Chances are decent that if you are a teenager or were a teenager (we're looking at a good chunk of you Shmoopsters out there), then you've considered the fact that sometimes being a teenager is just the worst. If this is true for you, then you should definitely pick up Sarah Dessen's novel Just Listen, because the protagonist, Annabel, is having one of the worst teenage experiences ever.
Published in 2006, Just Listen follows Dessen's long list of successful young adult novels. Dessen writes in a gritty, relatable style that doesn't shy away from the turmoil of adolescence. She's not going to candy coat a single thing or turn it into a Princess Diaries fairytale—in fact her first published book, That Summer, deals with families breaking apart and infidelity. And Just Listen broaches an arguably touchier subject: rape. We get to follow Annabel Greene, the protagonist, as she deals with the aftermath of her rape, including social ostracism and family issues.

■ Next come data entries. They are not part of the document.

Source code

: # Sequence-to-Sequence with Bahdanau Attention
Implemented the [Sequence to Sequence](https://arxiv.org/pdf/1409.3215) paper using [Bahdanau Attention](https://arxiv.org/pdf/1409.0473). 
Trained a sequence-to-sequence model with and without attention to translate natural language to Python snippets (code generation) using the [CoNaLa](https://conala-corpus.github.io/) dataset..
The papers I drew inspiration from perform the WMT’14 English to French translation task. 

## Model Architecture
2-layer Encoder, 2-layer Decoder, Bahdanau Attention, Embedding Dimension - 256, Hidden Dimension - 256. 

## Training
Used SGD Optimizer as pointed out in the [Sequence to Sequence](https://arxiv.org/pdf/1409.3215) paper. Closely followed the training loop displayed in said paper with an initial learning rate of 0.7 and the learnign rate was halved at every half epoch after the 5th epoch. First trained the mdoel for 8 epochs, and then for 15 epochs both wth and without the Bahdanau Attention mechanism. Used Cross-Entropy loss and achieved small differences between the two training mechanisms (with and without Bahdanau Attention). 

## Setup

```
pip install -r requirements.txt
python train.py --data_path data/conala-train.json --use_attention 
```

But even so, it's not a book that's entirely about misery and depression. You know that phrase what doesn't kill us makes us stronger? While this book definitely heaps on the misery, it also includes a good deal of self-exploration—and while tough, self-exploration is definitely a good thing.
Annabel is the kind of girl who's always been entirely too nice, putting other people's feelings before her own—and now that's backfired on her. As we go through the novel and see the different issues that characters are facing (rape, social isolation, depression, eating disorders, anger issues), we also get to see how they cope with them. And because of this, ultimately Just Listen looks at how people dig themselves out of their terrible, horrible, no good, very bad situations—which can be pretty inspiring stuff.

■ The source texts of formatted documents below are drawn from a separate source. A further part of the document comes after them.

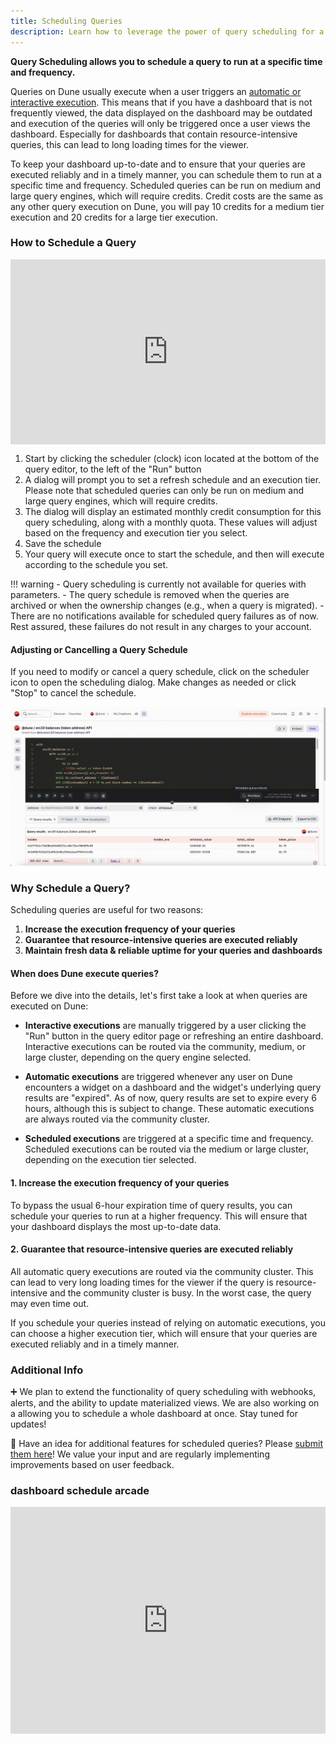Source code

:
 ```yaml
---
title: Scheduling Queries
description: Learn how to leverage the power of query scheduling for a more reliable and up-to-date dashboard display!
---
```


**Query Scheduling allows you to schedule a query to run at a specific time and frequency.**

Queries on Dune usually execute when a user triggers an [automatic or interactive execution](query-scheduler.md#when-does-dune-execute-queries). This means that if you have a dashboard that is not frequently viewed, the data displayed on the dashboard may be outdated and execution of the queries will only be triggered once a user views the dashboard. Especially for dashboards that contain resource-intensive queries, this can lead to long loading times for the viewer.

To keep your dashboard up-to-date and to ensure that your queries are executed reliably and in a timely manner, you can schedule them to run at a specific time and frequency. Scheduled queries can be run on medium and large query engines, which will require credits. Credit costs are the same as any other query execution on Dune, you will pay 10 credits for a medium tier execution and 20 credits for a large tier execution.

### How to Schedule a Query

<div style="position: relative; padding-bottom: calc(50.67708333333333% + 41px); height: 0; width: 100%"><iframe src="https://demo.arcade.software/HDqYf2VdwfwMdHFzKh6u?embed" frameborder="0" loading="lazy" webkitallowfullscreen mozallowfullscreen allowfullscreen style="position: absolute; top: 0; left: 0; width: 100%; height: 100%;color-scheme: light;" title="Query Scheduler V2"></iframe></div>


1. Start by clicking the scheduler (clock) icon located at the bottom of the query editor, to the left of the "Run" button
2. A dialog will prompt you to set a refresh schedule and an execution tier. Please note that scheduled queries can only be run on medium and large query engines, which will require credits.
3. The dialog will display an estimated monthly credit consumption for this query scheduling, along with a monthly quota. These values will adjust based on the frequency and execution tier you select.
4. Save the schedule
5. Your query will execute once to start the schedule, and then will execute according to the schedule you set.

!!! warning
    - Query scheduling is currently not available for queries with parameters.
    - The query schedule is removed when the queries are archived or when the ownership changes (e.g., when a query is migrated).
    - There are no notifications available for scheduled query failures as of now. Rest assured, these failures do not result in any charges to your account.
#### Adjusting or Cancelling a Query Schedule

If you need to modify or cancel a query schedule, click on the scheduler icon to open the scheduling dialog. Make changes as needed or click "Stop" to cancel the schedule.

![](images/query-scheduler/schedule_query_cancel.gif)

### Why Schedule a Query? 

Scheduling queries are useful for two reasons:

1. **Increase the execution frequency of your queries**
2. **Guarantee that resource-intensive queries are executed reliably**
3. **Maintain fresh data & reliable uptime for your queries and dashboards**


#### When does Dune execute queries? 
Before we dive into the details, let's first take a look at when queries are executed on Dune:

- **Interactive executions** are manually triggered by a user clicking the "Run" button in the query editor page or refreshing an entire dashboard. Interactive executions can be routed via the community, medium, or large cluster, depending on the query engine selected.  

- **Automatic executions** are triggered whenever any user on Dune encounters a widget on a dashboard and the widget's underlying query results are "expired". As of now, query results are set to expire every 6 hours, although this is subject to change. These automatic executions are always routed via the community cluster.

- **Scheduled executions** are triggered at a specific time and frequency. Scheduled executions can be routed via the medium or large cluster, depending on the execution tier selected.



#### 1. Increase the execution frequency of your queries

To bypass the usual 6-hour expiration time of query results, you can schedule your queries to run at a higher frequency. This will ensure that your dashboard displays the most up-to-date data. 

#### 2. Guarantee that resource-intensive queries are executed reliably

All automatic query executions are routed via the community cluster. This can lead to very long loading times for the viewer if the query is resource-intensive and the community cluster is busy. In the worst case, the query may even time out.

If you schedule your queries instead of relying on automatic executions, you can choose a higher execution tier, which will ensure that your queries are executed reliably and in a timely manner.

### Additional Info
➕ We plan to extend the functionality of query scheduling with webhooks, alerts, and the ability to update materialized views. We are also working on a allowing you to schedule a whole dashboard at once. Stay tuned for updates!

💭 Have an idea for additional features for scheduled queries? Please [submit them here](https://feedback.dune.com/)! We value your input and are regularly implementing improvements based on user feedback.


### dashboard schedule arcade

<div style="position: relative; padding-bottom: calc(63.83333333333333% + 41px); height: 0; width: 100%"><iframe src="https://demo.arcade.software/doDebCcmeiVj5xKiq4nK?embed" frameborder="0" loading="lazy" webkitallowfullscreen mozallowfullscreen allowfullscreen style="position: absolute; top: 0; left: 0; width: 100%; height: 100%;color-scheme: light;" title="Meta Monitoring"></iframe></div>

The book also explores the ideas of being honest and relying on other people. Annabel's so afraid of being vulnerable, but ultimately realizes that keeping everything inside hurts her even more. She's not the only character who we see grapple with honesty and asking for help in this book either, so as it unfolds we get to see up close the ways in which lives can improve by taking a leap and letting people know what's really going on inside.
You don't have to do everything alone, especially if it's hard. Sometimes leaning on other people isn't a burden to them—sometimes it makes you closer than you could have imagined. And no matter our life experiences, that's something we can all benefit from being reminded of from time to time.
Why Should I Care?
So maybe you're sitting there scratching your chin and thinking that this Annabel Greene character's life sounds hard, but that's not really your problem. Right? Wrong. The whole point of Just Listen is that no single person should have to suffer through their problems all alone.

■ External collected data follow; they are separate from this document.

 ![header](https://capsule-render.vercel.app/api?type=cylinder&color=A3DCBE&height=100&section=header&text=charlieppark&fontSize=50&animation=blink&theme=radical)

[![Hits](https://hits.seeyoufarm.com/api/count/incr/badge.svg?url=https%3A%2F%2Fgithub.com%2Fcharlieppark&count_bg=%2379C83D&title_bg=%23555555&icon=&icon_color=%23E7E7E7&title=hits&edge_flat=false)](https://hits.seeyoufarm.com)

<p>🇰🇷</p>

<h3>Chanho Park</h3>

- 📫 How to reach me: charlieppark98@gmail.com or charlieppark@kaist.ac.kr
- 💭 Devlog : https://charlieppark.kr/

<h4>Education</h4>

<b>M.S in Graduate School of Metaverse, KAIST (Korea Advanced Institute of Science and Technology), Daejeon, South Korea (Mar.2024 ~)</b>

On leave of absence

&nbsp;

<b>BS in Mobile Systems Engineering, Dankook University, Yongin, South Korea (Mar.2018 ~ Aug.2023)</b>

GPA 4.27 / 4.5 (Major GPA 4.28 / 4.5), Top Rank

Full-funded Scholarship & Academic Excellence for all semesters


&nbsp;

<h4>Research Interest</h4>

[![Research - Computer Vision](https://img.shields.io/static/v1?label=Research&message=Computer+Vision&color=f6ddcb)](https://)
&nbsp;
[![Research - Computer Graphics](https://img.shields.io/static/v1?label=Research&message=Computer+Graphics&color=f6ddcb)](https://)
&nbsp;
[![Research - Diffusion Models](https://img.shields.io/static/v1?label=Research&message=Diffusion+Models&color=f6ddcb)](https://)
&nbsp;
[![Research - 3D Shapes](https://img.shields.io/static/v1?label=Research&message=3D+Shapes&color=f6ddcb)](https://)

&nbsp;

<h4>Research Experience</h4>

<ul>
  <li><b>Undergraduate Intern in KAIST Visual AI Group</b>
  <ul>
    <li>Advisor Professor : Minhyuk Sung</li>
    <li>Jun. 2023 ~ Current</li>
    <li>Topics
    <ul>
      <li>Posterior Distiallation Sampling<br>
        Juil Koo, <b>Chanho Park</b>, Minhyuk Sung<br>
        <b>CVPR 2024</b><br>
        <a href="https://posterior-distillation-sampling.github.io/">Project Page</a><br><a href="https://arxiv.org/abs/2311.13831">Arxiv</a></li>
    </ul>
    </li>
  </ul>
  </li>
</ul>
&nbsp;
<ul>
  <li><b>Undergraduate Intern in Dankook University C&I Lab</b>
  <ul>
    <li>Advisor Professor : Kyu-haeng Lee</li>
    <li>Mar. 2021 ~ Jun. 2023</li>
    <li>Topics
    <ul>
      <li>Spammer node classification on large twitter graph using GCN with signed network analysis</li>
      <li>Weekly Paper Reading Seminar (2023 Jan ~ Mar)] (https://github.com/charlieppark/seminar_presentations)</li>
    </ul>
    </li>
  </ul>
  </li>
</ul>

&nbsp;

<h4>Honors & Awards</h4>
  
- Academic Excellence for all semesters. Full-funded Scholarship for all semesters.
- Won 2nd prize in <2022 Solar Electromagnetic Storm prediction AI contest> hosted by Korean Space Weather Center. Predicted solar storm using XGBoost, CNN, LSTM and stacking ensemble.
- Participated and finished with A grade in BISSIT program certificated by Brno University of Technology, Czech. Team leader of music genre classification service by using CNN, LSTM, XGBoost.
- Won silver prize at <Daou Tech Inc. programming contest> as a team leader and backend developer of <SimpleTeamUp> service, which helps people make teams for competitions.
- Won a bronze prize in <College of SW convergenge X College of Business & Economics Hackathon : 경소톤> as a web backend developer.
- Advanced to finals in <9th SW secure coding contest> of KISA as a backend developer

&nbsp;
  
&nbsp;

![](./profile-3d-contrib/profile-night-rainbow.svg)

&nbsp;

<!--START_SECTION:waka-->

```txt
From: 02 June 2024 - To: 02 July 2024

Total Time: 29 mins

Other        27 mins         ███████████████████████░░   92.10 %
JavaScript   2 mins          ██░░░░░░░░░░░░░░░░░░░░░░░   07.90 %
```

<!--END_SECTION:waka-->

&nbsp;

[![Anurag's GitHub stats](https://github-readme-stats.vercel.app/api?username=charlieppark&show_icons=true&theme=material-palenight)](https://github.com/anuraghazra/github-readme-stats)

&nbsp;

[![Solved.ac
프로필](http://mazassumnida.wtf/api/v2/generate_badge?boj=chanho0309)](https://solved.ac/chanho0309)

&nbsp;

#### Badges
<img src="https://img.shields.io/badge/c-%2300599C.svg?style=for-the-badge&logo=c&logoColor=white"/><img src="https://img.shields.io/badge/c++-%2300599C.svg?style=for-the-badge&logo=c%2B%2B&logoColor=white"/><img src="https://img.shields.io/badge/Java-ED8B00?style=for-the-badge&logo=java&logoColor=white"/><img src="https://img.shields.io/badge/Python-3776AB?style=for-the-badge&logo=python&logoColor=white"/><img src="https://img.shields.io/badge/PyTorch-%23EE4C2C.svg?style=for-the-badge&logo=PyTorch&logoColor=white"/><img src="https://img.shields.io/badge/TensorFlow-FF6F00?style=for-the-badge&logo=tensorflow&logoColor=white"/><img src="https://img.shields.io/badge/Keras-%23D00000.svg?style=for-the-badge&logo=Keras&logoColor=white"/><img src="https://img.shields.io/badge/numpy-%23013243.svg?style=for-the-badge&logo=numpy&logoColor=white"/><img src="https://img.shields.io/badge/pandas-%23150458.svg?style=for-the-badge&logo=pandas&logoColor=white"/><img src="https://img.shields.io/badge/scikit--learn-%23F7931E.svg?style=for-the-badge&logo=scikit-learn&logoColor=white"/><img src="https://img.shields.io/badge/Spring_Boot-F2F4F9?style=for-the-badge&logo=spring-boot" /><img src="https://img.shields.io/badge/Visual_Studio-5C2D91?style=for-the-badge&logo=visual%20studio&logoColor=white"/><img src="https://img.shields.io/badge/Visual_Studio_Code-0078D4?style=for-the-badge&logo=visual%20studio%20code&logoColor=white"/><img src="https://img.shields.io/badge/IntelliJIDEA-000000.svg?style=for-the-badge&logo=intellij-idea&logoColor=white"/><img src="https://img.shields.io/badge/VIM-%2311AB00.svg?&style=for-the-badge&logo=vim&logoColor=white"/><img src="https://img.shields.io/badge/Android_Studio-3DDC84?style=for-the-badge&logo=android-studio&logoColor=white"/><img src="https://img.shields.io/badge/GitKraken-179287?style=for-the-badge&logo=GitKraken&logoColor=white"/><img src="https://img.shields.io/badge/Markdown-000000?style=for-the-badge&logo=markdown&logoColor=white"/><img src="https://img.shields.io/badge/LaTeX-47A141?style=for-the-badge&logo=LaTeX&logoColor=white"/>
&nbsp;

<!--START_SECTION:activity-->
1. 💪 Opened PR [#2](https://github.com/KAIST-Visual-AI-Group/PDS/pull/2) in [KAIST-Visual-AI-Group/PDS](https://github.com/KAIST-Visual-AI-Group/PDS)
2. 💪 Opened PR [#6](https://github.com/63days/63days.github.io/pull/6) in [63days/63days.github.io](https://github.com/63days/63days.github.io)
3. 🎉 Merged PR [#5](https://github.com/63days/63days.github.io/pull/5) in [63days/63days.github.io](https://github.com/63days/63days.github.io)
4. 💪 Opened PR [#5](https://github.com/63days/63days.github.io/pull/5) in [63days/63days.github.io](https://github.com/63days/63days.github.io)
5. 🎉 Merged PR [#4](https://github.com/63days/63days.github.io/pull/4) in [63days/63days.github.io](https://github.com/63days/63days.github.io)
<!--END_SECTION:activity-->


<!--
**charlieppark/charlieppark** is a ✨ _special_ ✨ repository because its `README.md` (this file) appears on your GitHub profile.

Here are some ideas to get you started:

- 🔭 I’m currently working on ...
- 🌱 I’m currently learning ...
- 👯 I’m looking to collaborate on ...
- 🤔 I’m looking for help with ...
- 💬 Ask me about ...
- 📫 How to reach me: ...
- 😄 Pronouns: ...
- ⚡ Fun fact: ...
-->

If you're of the mind that we should all live in bubbles and be entirely self-sufficient, then maybe this book will change your mind. After all, some of the characters in the book start off by thinking that they can survive on their own too.
Annabel thinks she needs to keep her rape to herself so she doesn't destroy her already delicate mother; Whitney thinks her eating disorder is no one else's business and resents Kristen for ratting her out to the parents. None of this self-imposed isolation helps them in the end though, and seeing this unfold just might make you rethink the way you see your own independence and willingness to lean on others in hard times.
If you're in the midst of adolescent angst (we've all been there, no shame), Just Listen also offers up some very relatable characters. These aren't the teenagers you see in movies and TV shows. They don't have quirky lives where they—oops—just end up dating the president's son and jetting off to Paris for spring break. These are real teenagers with real problems—dealing with friends who turn out to be not so nice after all, sneaking out to go to shows, and fumbling romance pretty badly.
So if you're looking for a book that actually talks about real teenagers trying to make their way through this world, or if you're just really into some schadenfreude, check out Just Listen. It's worth it, we promise.